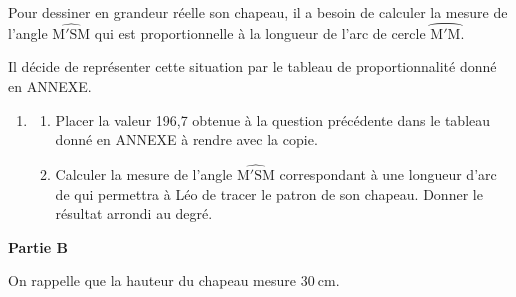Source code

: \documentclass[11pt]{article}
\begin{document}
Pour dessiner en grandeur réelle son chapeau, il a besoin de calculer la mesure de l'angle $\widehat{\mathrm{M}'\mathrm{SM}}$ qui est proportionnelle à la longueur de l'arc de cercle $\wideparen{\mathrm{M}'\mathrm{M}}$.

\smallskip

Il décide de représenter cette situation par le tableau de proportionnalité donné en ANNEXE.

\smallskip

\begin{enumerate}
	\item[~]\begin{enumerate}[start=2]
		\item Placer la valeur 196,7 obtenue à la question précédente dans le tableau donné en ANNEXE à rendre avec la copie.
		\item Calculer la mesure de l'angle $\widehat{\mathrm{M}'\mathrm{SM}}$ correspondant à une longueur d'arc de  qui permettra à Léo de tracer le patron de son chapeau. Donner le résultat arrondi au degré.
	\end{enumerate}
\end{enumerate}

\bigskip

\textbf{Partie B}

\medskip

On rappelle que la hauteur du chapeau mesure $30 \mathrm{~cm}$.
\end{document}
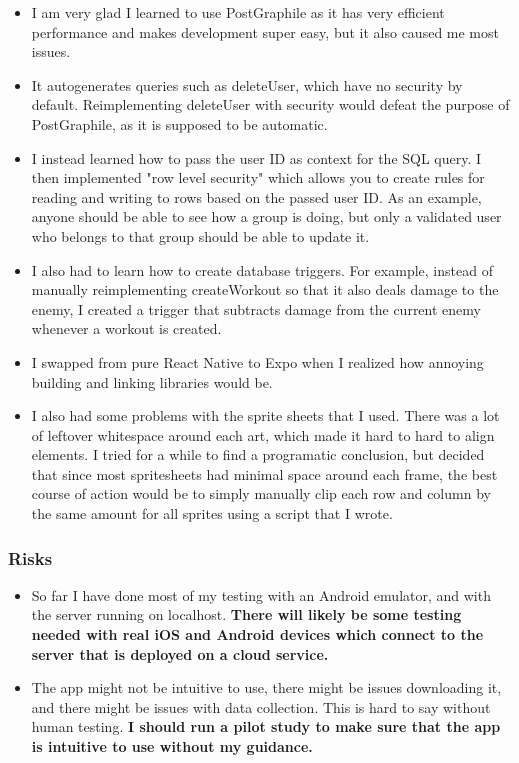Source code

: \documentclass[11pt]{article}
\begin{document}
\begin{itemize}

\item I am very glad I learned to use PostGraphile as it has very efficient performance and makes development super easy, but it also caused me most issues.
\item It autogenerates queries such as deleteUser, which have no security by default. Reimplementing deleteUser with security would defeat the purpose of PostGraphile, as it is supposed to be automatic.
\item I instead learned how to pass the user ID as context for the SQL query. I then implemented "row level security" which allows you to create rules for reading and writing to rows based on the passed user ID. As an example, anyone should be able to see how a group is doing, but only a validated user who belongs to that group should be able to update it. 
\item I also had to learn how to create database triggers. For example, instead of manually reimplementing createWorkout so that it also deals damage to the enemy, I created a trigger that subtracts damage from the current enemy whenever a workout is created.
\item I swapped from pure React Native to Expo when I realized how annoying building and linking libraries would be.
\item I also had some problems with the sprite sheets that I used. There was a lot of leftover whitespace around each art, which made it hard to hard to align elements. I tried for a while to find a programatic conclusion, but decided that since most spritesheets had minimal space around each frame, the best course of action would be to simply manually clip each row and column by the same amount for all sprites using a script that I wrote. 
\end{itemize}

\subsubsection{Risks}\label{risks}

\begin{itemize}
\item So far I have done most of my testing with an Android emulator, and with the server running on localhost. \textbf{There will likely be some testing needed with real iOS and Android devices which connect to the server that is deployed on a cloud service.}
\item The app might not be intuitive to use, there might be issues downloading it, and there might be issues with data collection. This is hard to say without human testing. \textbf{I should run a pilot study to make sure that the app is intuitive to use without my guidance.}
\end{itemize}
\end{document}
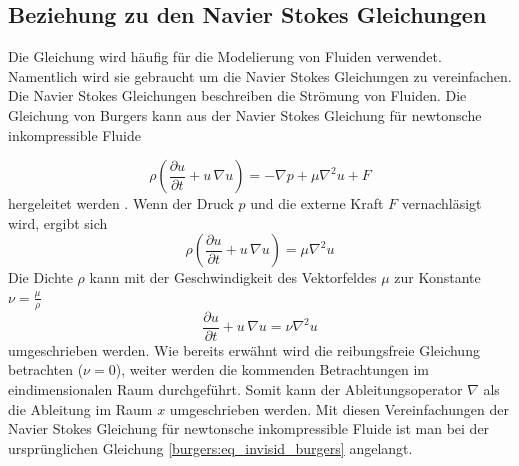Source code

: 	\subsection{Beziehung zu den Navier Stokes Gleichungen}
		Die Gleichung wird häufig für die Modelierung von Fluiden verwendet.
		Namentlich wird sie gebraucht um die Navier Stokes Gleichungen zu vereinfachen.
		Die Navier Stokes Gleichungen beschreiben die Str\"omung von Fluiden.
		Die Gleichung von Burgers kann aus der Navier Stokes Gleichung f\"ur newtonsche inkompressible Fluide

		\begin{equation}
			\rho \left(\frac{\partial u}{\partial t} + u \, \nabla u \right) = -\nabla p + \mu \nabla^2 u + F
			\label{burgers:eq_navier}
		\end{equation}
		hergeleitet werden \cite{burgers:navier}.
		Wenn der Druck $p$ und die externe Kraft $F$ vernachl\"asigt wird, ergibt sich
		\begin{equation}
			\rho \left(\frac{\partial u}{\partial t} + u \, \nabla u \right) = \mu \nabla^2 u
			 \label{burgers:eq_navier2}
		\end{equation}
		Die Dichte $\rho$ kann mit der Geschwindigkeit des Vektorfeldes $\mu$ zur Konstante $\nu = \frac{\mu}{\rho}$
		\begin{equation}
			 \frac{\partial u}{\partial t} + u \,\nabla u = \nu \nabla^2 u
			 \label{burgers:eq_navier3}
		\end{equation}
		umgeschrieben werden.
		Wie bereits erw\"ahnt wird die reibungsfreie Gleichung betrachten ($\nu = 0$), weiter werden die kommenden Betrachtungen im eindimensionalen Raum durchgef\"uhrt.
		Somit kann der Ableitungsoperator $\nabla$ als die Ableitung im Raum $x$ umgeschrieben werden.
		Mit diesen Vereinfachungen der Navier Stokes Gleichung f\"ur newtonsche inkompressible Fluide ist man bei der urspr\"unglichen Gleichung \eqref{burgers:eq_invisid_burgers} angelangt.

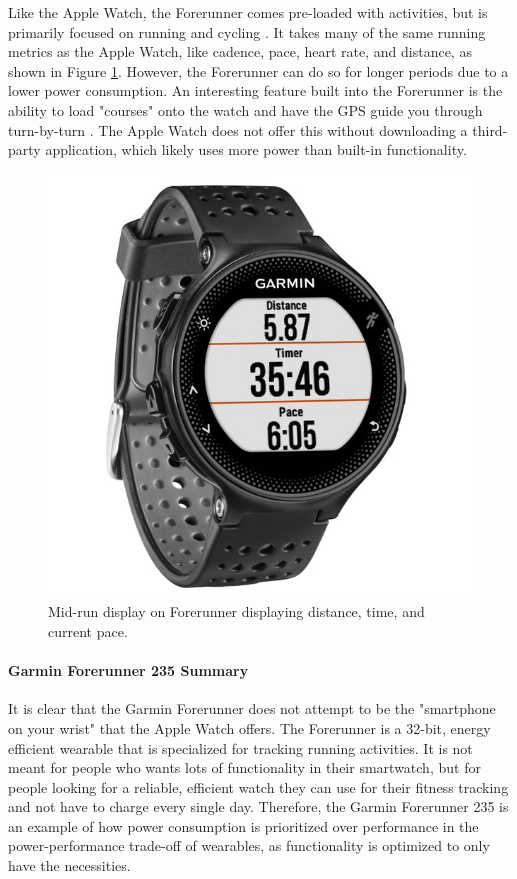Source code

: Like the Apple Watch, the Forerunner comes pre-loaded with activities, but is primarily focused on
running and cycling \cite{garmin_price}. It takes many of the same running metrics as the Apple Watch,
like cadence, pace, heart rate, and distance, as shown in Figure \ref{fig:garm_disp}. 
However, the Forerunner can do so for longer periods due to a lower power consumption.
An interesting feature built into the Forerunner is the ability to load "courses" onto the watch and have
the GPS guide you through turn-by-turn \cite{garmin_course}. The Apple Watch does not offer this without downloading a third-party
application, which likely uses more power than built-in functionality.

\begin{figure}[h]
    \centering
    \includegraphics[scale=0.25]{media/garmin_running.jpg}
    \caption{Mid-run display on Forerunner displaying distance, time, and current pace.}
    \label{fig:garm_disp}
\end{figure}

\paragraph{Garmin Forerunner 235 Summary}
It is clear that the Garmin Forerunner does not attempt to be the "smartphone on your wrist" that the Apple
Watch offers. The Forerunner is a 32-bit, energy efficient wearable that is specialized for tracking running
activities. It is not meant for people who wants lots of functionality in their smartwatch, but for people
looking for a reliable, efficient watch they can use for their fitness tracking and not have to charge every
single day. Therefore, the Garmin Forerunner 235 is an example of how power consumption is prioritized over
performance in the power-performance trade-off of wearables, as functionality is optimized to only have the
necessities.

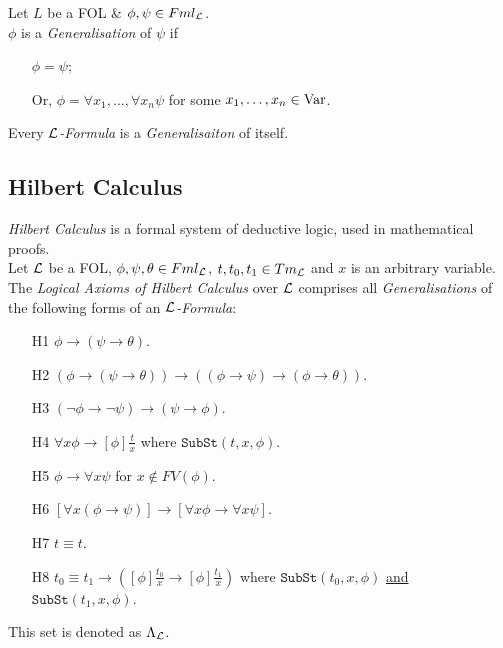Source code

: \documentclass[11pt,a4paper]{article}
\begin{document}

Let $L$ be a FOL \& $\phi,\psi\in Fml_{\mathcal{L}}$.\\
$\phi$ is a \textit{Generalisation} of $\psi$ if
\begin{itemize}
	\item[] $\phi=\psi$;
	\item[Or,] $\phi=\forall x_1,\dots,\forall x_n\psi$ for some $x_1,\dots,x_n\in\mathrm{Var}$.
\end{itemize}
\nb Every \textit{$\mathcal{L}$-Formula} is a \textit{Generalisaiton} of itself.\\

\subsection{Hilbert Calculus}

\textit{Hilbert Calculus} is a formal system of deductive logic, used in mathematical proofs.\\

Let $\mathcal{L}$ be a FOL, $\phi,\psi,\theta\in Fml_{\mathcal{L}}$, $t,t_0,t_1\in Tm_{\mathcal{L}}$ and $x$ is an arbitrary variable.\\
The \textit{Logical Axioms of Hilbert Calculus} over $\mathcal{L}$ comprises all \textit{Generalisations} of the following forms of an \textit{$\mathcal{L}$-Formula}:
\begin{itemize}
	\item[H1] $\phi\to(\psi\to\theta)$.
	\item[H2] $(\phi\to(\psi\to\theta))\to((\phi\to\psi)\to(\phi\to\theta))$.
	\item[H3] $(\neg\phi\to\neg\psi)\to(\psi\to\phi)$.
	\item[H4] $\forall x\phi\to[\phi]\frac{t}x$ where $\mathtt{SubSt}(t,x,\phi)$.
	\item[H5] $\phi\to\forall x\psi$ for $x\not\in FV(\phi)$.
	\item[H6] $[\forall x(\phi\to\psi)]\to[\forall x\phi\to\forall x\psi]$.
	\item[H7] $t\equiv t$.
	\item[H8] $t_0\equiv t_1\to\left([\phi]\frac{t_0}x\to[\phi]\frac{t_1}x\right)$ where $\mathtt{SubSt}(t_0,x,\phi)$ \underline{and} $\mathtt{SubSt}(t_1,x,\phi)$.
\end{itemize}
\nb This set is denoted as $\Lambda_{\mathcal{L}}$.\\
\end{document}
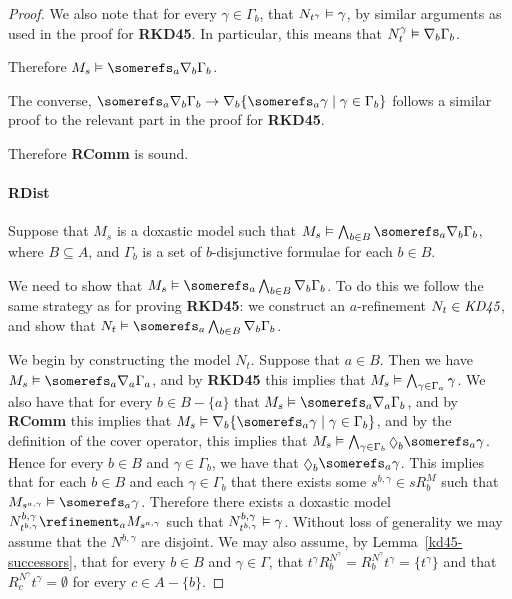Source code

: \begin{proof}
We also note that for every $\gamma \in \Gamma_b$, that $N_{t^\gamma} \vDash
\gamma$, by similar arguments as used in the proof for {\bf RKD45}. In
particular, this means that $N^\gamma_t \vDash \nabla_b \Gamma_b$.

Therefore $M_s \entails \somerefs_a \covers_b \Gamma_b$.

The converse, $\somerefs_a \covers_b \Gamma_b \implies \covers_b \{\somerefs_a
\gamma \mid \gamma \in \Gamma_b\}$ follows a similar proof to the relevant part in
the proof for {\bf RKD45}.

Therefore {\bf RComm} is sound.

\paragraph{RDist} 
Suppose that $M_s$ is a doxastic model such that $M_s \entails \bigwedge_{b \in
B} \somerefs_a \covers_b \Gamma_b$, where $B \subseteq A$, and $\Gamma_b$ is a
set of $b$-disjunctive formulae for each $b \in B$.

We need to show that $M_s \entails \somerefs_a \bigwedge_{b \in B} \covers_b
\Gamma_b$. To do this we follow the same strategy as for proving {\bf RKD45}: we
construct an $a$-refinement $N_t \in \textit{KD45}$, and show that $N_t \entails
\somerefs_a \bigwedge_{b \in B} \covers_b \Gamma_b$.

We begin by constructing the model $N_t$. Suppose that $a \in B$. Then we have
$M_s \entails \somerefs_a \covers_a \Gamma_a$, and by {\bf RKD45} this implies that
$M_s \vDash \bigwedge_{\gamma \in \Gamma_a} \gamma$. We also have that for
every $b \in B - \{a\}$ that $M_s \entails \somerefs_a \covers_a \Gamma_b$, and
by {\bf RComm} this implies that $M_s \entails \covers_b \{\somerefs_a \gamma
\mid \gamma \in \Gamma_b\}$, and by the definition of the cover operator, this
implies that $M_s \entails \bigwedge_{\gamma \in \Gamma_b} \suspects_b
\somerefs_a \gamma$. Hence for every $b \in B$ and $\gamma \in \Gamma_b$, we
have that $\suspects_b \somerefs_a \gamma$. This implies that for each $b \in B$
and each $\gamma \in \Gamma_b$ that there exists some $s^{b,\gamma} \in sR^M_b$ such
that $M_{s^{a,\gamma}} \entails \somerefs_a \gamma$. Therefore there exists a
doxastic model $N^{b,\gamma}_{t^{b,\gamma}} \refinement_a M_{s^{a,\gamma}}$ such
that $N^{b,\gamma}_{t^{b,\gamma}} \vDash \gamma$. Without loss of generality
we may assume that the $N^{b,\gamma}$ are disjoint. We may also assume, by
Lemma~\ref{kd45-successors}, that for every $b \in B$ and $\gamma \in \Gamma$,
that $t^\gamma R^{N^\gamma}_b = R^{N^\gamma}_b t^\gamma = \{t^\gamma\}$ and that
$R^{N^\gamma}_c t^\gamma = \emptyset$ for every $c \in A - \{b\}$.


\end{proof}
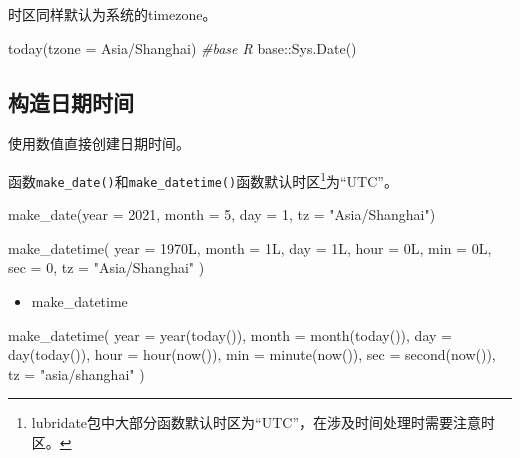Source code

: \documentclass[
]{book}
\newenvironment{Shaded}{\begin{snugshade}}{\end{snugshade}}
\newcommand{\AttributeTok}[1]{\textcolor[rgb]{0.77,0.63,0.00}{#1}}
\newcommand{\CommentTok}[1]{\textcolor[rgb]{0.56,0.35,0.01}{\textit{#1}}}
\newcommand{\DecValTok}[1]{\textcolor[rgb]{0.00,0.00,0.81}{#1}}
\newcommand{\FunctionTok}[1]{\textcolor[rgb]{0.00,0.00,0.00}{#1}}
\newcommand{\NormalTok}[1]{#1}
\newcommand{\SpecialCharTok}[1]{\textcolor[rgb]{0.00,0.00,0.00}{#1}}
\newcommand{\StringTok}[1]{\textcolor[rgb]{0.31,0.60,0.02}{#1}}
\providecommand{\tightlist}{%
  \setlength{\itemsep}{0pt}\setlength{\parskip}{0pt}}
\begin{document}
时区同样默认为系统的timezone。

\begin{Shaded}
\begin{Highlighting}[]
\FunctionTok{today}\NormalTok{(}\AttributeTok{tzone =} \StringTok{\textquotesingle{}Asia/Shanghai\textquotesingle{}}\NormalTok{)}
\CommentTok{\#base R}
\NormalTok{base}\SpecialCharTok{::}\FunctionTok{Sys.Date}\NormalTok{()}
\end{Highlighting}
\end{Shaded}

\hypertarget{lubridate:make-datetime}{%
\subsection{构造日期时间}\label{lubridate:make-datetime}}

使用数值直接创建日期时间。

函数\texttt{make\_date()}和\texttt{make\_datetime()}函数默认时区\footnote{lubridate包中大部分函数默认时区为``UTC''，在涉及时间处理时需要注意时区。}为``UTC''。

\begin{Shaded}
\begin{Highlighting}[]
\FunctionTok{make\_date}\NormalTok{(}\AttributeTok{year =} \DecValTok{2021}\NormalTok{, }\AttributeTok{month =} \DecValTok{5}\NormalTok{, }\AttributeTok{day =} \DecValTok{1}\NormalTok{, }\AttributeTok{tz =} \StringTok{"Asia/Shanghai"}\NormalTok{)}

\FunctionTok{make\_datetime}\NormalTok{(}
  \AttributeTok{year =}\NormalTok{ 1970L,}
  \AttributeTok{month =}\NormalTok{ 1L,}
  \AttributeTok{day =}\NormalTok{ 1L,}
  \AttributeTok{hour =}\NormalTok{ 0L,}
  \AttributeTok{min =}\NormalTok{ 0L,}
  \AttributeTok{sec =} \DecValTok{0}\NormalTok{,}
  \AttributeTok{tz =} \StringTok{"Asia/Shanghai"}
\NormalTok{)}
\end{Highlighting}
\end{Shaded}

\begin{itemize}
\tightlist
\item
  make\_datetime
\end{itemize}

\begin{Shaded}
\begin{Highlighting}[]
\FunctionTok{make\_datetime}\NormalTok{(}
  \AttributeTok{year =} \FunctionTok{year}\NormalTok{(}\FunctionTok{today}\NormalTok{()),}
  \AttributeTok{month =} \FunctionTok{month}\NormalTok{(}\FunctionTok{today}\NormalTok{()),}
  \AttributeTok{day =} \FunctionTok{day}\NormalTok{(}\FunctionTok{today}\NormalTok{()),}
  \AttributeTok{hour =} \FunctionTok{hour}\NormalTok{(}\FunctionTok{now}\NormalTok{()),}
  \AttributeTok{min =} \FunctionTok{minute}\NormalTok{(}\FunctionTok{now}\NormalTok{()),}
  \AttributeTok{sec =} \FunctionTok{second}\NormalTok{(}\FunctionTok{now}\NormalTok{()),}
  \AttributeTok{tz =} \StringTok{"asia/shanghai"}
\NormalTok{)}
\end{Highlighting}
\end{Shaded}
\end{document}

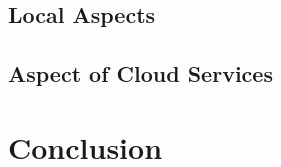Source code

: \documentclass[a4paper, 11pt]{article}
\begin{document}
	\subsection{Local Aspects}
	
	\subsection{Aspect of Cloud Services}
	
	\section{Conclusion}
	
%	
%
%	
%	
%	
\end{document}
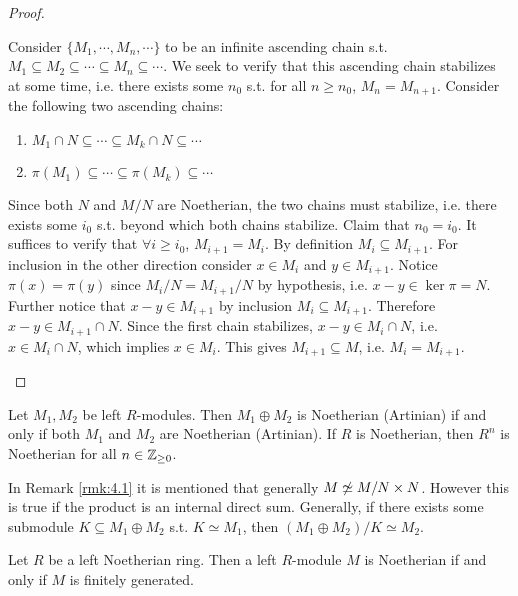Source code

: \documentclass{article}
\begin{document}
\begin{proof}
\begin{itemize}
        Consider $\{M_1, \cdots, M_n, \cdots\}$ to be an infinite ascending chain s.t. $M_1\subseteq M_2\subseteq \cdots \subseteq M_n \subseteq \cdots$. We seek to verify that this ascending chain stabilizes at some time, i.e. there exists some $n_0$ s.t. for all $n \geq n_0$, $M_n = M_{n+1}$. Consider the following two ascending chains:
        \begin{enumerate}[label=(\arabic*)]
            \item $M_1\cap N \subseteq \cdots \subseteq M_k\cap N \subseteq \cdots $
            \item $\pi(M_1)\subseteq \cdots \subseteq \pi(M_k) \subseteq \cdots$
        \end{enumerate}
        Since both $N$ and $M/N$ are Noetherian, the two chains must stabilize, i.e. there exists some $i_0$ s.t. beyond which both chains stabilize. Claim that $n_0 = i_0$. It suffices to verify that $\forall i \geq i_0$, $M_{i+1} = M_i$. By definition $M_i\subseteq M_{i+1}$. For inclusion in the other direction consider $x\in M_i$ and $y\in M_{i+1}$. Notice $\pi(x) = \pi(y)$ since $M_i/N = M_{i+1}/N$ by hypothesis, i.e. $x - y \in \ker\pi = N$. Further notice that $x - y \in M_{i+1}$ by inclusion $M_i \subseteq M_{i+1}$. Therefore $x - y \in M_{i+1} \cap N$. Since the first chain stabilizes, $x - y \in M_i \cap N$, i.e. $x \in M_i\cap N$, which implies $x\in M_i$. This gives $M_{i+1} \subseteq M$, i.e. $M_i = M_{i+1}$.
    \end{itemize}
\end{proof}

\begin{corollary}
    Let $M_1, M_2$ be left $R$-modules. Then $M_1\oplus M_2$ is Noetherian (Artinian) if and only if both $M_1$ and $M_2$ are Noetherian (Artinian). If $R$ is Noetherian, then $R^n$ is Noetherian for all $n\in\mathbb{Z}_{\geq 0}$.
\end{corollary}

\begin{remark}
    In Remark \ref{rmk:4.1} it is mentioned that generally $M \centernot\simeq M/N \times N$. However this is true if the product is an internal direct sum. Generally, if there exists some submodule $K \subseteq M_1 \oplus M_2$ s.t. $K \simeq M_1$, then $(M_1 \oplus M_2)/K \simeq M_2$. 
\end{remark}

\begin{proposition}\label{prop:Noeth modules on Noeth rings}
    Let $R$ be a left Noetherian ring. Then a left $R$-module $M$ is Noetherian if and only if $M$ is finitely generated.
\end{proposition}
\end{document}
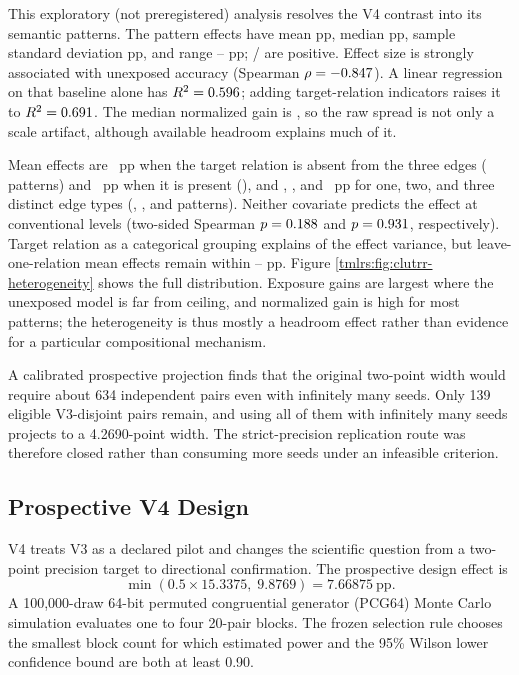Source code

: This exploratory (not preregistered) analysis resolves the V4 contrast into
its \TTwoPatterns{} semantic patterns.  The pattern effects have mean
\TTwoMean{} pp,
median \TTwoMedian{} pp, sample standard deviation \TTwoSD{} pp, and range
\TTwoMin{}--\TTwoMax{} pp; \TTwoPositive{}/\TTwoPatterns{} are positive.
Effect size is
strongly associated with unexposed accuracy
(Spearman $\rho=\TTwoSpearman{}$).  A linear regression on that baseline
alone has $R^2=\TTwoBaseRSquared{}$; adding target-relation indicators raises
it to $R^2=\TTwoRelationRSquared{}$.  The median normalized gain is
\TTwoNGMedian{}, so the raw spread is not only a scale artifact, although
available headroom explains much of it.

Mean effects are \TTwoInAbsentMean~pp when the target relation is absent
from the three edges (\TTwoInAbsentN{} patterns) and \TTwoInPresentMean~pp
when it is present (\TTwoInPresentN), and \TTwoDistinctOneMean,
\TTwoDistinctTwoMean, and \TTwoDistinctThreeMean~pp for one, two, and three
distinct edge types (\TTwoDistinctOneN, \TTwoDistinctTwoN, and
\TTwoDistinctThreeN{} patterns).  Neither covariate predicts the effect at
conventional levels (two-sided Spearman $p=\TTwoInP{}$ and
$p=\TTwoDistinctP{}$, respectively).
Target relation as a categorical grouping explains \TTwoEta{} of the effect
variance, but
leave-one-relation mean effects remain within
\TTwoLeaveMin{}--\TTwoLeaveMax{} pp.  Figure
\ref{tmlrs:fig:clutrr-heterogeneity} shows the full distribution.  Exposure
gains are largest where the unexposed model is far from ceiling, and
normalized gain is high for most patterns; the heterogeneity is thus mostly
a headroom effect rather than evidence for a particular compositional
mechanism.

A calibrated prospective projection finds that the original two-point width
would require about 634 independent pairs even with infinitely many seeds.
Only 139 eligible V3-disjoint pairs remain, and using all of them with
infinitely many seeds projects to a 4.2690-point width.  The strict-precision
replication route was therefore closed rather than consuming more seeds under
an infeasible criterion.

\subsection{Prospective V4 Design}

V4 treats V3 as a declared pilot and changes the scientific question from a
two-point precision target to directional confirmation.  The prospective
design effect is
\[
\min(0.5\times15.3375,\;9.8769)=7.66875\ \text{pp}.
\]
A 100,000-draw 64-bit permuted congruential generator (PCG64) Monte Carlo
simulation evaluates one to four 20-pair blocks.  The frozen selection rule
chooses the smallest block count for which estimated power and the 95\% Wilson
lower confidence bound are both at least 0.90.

|---|

→ **Task directions**: Copy every single line of the material above that holds "testing".

→ **Solved problem**:
\item So far I have done most of my testing with an Android emulator, and with the server running on localhost. \textbf{There will likely be some testing needed with real iOS and Android devices which connect to the server that is deployed on a cloud service.}
\item The app might not be intuitive to use, there might be issues downloading it, and there might be issues with data collection. This is hard to say without human testing. \textbf{I should run a pilot study to make sure that the app is intuitive to use without my guidance.}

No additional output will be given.